Par Agathe Perrier, le 11 décembre 2019

Journaliste

Ernesto, cuisinier de La Marmite Joyeuse, et Emmanuelle Vidal-Naquet, fondatrice de la cantine © Agathe Perrier

La Marmite Joyeuse, cantine à petit prix du centre-ville de Marseille, va ouvrir un coworking culinaire. Le principe : permettre de tester son concept de restaurant avant de se lancer pour de bon.
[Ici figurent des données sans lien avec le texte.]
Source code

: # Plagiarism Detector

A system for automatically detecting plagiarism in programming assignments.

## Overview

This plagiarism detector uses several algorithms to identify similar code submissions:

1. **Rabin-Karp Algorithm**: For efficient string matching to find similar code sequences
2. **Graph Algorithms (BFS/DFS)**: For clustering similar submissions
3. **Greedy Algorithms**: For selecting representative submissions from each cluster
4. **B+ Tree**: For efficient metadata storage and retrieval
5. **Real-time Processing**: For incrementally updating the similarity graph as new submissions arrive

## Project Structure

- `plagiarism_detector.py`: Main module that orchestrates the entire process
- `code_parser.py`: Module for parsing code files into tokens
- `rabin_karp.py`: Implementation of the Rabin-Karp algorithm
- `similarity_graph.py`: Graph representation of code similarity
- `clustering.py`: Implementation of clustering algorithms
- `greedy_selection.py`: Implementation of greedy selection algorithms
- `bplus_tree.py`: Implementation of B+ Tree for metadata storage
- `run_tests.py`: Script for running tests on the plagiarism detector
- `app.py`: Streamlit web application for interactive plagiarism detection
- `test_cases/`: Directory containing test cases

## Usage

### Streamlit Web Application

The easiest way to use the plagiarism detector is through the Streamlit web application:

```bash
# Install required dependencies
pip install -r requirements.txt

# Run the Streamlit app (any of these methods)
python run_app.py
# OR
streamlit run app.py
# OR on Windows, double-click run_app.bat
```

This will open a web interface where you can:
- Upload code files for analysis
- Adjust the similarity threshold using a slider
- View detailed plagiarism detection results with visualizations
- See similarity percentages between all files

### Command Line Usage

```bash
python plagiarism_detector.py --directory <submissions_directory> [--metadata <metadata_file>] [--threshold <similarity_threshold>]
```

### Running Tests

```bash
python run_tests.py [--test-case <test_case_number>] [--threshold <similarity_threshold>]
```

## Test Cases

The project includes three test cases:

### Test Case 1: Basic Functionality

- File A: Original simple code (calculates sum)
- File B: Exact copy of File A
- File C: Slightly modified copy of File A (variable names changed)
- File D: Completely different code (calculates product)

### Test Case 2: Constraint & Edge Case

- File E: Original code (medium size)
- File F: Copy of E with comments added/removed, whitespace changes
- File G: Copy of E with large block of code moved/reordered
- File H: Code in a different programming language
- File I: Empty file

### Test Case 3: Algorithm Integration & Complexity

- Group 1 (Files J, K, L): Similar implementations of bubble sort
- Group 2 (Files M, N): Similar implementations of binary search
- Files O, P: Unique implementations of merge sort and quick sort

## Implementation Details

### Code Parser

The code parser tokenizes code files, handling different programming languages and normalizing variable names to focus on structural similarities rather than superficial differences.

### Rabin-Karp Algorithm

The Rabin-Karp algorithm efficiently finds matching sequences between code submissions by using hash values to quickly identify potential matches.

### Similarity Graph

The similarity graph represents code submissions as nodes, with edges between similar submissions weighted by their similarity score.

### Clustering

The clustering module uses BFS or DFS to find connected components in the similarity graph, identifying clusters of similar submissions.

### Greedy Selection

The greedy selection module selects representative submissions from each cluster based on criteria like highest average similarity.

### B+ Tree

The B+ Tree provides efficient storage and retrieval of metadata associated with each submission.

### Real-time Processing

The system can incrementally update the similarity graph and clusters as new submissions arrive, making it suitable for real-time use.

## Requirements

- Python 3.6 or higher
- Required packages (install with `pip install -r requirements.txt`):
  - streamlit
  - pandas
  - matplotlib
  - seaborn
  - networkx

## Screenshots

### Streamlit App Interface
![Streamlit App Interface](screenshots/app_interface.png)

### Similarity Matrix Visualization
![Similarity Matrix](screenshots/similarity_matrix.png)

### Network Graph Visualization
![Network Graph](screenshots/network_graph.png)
Car trop d’établissements mettent la clé sous la porte en raison d’un projet mal ficelé. Une initiative lauréate 2019 du concours « La Fabrique Aviva ».

 

C’est boulevard National, non loin de la gare Saint-Charles, que La Marmite Joyeuse a installé ses fourneaux il y a deux ans. Ici, l’ambiance est « comme à la maison » : on mange des plats cuisinés le jour-même, on se sert au comptoir et on débarrasse son couvert. La salle-à-manger de 60 m² fait le plein chaque midi. Le double de surface est encore disponible et permettrait de démultiplier les capacités d’accueil. Mais tel n’est pas le choix d’Emmanuelle Vidal-Naquet, fondatrice de la cantine avec son mari Xavier : « On ne veut pas tout rénover pour faire un gros resto. Nous préférons créer un coworking culinaire. C’est-à-dire mettre notre cuisine et notre restaurant sur le temps où on ne les utilise pas à disposition de porteurs de projets dans la restauration, pour tester leur concept, leurs capacités à gérer une équipe et un établissement, dans un lieu tout équipé avec pignon sur rue ». Pourront ainsi cohabiter une cantine à base de produits frais et de saison tous les midis de la semaine, des cours de cuisine les lundis, mercredis et vendredis soirs, des afterworks les mardis et jeudis, un brunch les dimanches… Une possibilité de planning parmi tant d’autres.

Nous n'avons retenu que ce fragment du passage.